-- EXERCISE DATA follows --

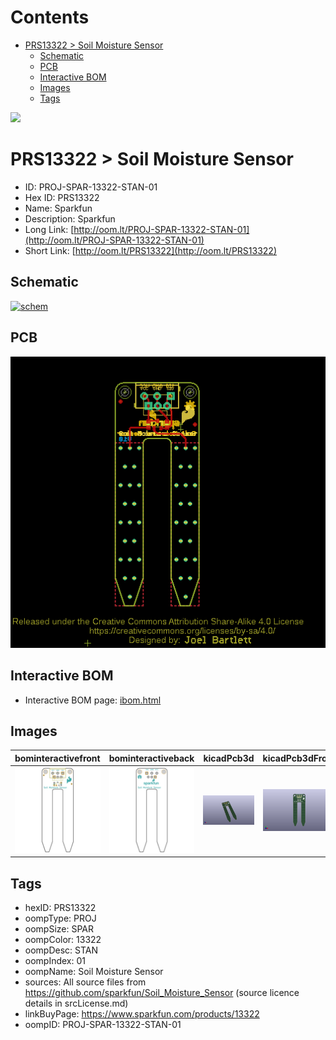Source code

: 



Contents
========

* [PRS13322 > Soil Moisture Sensor](#prs13322--soil-moisture-sensor)
	* [Schematic](#schematic)
	* [PCB](#pcb)
	* [Interactive BOM](#interactive-bom)
	* [Images](#images)
	* [Tags](#tags)
  
![][im]
# PRS13322 > Soil Moisture Sensor

- ID: PROJ-SPAR-13322-STAN-01
- Hex ID: PRS13322
- Name: Sparkfun
- Description: Sparkfun
- Long Link: [http://oom.lt/PROJ-SPAR-13322-STAN-01](http://oom.lt/PROJ-SPAR-13322-STAN-01)
- Short Link: [http://oom.lt/PRS13322](http://oom.lt/PRS13322)

## Schematic
  
[![schem](eagleSchemImage.png)](eagleSchemImage.png)
## PCB
  
[![pcb](eagleImage.png)](eagleImage.png)
## Interactive BOM

- Interactive BOM page: [ibom.html](https://htmlpreview.github.io/?https://github.com/oomlout/oomlout_OOMP_projects/blob/main/PROJ-SPAR-13322-STAN-01/kicad/bom/ibom.html)

## Images
  
  

|bominteractivefront|bominteractiveback|kicadPcb3d|kicadPcb3dFront|kicadPcb3dBack|eagleImage|eagleSchemImage|
| :---: | :---: | :---: | :---: | :---: | :---: | :---: |
|[![bominteractivefront](bomFront_140.png)](bomFront.png)|[![bominteractiveback](bomBack_140.png)](bomBack.png)|[![kicadPcb3d](kicadPcb3d_140.png)](kicadPcb3d.png)|[![kicadPcb3dFront](kicadPcb3dFront_140.png)](kicadPcb3dFront.png)|[![kicadPcb3dBack](kicadPcb3dBack_140.png)](kicadPcb3dBack.png)|[![eagleImage](eagleImage_140.png)](eagleImage.png)|[![eagleSchemImage](eagleSchemImage_140.png)](eagleSchemImage.png)|

## Tags

- hexID: PRS13322
- oompType: PROJ
- oompSize: SPAR
- oompColor: 13322
- oompDesc: STAN
- oompIndex: 01
- oompName: Soil Moisture Sensor
- sources: All source files from https://github.com/sparkfun/Soil_Moisture_Sensor (source licence details in srcLicense.md)
- linkBuyPage: https://www.sparkfun.com/products/13322
- oompID: PROJ-SPAR-13322-STAN-01



[im]: kicadPcb3d_450.png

-- EXERCISE DATA concluded --

#### [PROBLEM STATEMENT]
Each line from the one with "- oompName: Soil Moisture Sensor" through the end of the records above should be written out exactly. No other line should appear.

#### [RESULT]
- oompName: Soil Moisture Sensor
- sources: All source files from https://github.com/sparkfun/Soil_Moisture_Sensor (source licence details in srcLicense.md)
- linkBuyPage: https://www.sparkfun.com/products/13322
- oompID: PROJ-SPAR-13322-STAN-01



[im]: kicadPcb3d_450.png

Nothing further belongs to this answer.